番組名: 「黎明の槌:日本を蝕む病巣、九州浄化作戦の全記録」
放送日時: 2029年9月3日
放送局: 中国中央電視台(CCTV)国際チャンネル

(勇壮なオーケストラの音楽と共に、朝日を浴びて整然と並ぶ、中国人民武装警察部隊の映像から番組は始まる。ナレーションは、力強く、自信に満ちた男性の声)

ナレーター: 2028年5月、未曾有の巨大地震が、隣国・日本を襲った。美しい海岸線は濁流に飲み込まれ、数百万の尊い命が失われた。国際社会が支援の手を差し伸べる中、我が国もまた、隣人として、最大限の人道的支援を約束した。

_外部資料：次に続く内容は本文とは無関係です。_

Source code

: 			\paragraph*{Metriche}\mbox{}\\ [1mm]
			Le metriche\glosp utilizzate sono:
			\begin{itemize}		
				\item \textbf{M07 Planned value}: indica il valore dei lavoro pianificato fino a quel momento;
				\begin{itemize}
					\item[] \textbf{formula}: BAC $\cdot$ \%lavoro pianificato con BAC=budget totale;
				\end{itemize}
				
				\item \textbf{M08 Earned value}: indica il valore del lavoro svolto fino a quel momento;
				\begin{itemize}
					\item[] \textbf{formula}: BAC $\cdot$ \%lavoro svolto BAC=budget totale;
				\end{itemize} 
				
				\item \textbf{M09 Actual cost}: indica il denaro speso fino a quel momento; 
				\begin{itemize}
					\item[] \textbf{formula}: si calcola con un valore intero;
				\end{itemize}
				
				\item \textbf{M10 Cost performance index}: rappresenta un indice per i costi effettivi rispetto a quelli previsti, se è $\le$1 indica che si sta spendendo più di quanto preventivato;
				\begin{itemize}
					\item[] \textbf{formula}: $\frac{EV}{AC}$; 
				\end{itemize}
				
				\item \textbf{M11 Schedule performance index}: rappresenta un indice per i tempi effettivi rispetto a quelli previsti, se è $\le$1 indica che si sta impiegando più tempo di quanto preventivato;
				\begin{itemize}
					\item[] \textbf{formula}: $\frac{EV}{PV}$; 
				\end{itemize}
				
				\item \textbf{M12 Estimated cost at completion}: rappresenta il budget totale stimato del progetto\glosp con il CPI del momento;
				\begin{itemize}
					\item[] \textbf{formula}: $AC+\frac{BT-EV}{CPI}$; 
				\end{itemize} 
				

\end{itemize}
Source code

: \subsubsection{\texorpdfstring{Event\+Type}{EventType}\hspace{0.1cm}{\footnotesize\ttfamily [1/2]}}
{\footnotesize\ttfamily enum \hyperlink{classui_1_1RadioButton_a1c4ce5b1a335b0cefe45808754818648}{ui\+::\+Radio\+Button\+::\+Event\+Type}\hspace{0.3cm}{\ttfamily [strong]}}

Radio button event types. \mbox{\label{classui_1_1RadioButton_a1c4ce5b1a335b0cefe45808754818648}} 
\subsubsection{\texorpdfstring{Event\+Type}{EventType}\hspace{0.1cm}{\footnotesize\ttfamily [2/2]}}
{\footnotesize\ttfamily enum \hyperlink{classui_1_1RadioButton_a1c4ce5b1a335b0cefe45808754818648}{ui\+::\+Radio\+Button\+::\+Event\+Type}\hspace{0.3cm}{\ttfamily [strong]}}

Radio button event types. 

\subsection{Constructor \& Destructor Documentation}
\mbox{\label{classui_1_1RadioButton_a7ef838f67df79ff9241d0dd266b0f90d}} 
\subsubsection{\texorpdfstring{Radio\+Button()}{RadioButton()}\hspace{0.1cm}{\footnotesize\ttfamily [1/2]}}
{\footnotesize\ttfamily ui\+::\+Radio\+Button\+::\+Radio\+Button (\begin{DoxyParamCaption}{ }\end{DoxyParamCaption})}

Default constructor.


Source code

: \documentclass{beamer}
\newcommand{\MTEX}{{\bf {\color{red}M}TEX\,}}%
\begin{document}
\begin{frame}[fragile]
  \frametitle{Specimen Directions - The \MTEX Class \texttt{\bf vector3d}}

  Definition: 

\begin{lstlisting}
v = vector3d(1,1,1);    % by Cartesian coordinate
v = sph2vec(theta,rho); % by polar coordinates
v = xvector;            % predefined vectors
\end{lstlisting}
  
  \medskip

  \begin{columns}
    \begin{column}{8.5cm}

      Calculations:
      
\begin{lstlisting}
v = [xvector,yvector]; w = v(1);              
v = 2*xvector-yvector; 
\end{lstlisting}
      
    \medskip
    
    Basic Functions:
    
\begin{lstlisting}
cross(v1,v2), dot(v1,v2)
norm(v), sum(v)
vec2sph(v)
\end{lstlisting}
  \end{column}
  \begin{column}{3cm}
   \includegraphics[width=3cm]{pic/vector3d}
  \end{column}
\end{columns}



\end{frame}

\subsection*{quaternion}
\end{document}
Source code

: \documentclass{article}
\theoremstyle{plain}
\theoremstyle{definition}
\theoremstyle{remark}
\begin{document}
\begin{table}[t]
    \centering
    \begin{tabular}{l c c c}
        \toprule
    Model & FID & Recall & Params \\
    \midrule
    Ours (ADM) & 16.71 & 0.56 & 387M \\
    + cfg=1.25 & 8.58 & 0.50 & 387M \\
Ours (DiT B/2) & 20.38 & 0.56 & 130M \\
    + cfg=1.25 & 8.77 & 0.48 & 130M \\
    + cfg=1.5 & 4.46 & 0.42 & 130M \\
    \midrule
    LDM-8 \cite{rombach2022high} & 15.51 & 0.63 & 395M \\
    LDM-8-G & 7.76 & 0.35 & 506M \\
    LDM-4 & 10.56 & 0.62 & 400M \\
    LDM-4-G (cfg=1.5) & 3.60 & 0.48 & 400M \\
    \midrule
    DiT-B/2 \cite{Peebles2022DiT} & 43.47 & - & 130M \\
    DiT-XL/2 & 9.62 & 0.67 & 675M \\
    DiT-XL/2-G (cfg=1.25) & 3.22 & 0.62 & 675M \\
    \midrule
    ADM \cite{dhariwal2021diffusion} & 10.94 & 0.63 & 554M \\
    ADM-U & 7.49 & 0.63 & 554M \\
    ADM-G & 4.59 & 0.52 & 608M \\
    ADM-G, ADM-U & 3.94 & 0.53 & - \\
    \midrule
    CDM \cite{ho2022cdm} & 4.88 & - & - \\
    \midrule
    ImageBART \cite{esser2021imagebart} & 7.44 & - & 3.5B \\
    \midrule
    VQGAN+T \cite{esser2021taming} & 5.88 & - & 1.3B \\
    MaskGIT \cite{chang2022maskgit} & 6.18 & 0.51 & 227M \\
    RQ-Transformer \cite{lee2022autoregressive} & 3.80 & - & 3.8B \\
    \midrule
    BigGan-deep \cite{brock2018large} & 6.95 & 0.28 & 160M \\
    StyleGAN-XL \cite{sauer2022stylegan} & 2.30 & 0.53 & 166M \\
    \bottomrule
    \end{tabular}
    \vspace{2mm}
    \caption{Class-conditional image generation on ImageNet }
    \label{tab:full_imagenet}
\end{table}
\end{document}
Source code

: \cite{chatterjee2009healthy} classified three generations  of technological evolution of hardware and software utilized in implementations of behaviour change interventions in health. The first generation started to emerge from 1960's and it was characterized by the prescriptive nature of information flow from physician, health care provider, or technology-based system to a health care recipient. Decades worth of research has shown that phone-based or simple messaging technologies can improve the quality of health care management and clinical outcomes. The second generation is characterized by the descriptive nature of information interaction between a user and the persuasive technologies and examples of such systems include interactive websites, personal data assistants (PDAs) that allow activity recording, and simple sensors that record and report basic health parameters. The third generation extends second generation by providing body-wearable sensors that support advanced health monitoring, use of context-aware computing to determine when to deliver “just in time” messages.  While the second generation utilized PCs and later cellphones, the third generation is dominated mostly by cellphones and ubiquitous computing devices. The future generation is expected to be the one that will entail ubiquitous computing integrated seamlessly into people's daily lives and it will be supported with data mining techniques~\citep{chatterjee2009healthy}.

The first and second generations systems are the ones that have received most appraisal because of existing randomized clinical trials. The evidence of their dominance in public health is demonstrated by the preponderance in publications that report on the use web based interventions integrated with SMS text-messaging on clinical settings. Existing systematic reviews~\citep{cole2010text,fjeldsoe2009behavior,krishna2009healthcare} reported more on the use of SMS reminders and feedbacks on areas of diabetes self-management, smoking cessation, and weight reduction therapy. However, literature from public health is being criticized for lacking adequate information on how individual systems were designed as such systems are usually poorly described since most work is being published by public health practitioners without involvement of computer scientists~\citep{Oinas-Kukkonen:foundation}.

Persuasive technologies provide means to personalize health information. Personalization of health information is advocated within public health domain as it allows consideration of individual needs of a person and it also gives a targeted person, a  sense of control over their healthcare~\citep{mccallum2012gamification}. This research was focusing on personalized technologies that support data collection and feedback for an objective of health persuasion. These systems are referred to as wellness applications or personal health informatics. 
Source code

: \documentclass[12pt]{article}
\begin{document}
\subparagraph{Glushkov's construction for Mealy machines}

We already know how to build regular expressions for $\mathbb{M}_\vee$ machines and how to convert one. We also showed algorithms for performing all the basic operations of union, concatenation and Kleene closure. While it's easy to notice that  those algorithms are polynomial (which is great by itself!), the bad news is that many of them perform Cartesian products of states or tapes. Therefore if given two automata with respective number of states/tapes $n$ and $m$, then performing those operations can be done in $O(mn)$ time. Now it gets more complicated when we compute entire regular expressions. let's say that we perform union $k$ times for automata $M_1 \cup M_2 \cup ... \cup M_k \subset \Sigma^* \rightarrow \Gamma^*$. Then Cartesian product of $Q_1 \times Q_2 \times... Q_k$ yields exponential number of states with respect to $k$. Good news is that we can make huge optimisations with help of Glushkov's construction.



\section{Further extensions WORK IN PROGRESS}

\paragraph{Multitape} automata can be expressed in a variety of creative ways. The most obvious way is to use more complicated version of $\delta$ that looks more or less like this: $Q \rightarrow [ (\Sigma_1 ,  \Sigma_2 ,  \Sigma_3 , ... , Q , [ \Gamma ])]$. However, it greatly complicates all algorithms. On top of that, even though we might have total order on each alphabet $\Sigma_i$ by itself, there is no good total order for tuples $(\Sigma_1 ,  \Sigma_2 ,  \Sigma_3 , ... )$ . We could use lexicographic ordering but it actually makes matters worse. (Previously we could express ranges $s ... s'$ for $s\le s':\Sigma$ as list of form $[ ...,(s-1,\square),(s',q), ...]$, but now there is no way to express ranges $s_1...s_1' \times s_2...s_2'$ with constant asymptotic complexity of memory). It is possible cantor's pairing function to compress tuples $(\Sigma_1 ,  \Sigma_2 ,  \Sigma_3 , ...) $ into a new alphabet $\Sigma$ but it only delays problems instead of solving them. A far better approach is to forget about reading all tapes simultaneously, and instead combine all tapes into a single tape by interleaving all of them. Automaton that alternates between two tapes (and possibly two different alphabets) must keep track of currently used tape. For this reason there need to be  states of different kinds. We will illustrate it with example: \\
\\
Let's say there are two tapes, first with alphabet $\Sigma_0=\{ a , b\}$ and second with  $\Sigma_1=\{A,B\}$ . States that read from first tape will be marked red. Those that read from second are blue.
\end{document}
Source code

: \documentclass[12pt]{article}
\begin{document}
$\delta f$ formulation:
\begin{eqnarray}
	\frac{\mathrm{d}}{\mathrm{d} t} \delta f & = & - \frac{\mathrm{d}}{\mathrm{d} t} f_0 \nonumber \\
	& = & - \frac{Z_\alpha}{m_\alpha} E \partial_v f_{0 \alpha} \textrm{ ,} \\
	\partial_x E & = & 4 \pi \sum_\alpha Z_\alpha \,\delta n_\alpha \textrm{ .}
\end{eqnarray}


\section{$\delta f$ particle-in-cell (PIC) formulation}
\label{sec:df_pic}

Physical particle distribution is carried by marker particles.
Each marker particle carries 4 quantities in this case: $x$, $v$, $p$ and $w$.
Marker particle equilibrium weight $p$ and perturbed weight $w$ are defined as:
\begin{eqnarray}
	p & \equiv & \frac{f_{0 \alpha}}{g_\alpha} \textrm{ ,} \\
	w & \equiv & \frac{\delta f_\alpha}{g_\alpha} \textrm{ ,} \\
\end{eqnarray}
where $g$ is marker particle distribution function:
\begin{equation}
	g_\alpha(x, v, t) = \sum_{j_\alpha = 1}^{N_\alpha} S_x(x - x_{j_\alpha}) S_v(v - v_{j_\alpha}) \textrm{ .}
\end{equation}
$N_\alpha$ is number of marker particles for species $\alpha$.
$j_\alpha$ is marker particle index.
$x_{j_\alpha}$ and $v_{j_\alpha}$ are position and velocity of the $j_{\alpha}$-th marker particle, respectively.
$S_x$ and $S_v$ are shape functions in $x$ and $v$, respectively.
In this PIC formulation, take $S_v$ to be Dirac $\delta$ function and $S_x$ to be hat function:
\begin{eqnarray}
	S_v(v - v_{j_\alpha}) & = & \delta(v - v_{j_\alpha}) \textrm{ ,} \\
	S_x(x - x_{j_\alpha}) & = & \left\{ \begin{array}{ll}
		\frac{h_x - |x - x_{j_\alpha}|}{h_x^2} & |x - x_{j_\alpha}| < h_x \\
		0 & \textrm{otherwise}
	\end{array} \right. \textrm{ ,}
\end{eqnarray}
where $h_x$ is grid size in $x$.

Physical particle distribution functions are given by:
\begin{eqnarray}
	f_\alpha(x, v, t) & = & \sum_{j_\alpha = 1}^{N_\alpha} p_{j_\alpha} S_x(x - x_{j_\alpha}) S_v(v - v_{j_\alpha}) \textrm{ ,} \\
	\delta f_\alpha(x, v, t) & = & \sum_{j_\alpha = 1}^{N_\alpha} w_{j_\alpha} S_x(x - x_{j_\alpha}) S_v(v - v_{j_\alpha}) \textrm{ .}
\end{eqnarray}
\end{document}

(津波の被害映像と、中国の緊急援助隊が活動する様子の映像がインサートされる)

ナレーター: しかし、日本の混迷は、天災だけでは終わらなかった。旧日本政府の無策と、非科学的な精神論への固執が、第二の、より深刻な人災を招いたのである。

(薄暗い避難所の体育館で、虚ろな目でくねくねと踊る人々の、不鮮明だがショッキングな映像。モザイク処理が施されている)

ナレーター: 「感染性精神疾患」、現地では「踊り病」と呼称された、この奇妙な病。そして、人間への警戒心を失い、都市部を徘徊する「凶暴化害獣」。旧日本政府は、これら二つの脅威に対し、「集団ヒステリー」「生態系の変化」といった、場当たり的な説明に終始し、有効な対策を何一つ講じることができなかった。その結果、感染は日本全土へと拡大。国家機能は麻痺し、東アジア全域の安全保障にとって、看過できない脅威と化したのである。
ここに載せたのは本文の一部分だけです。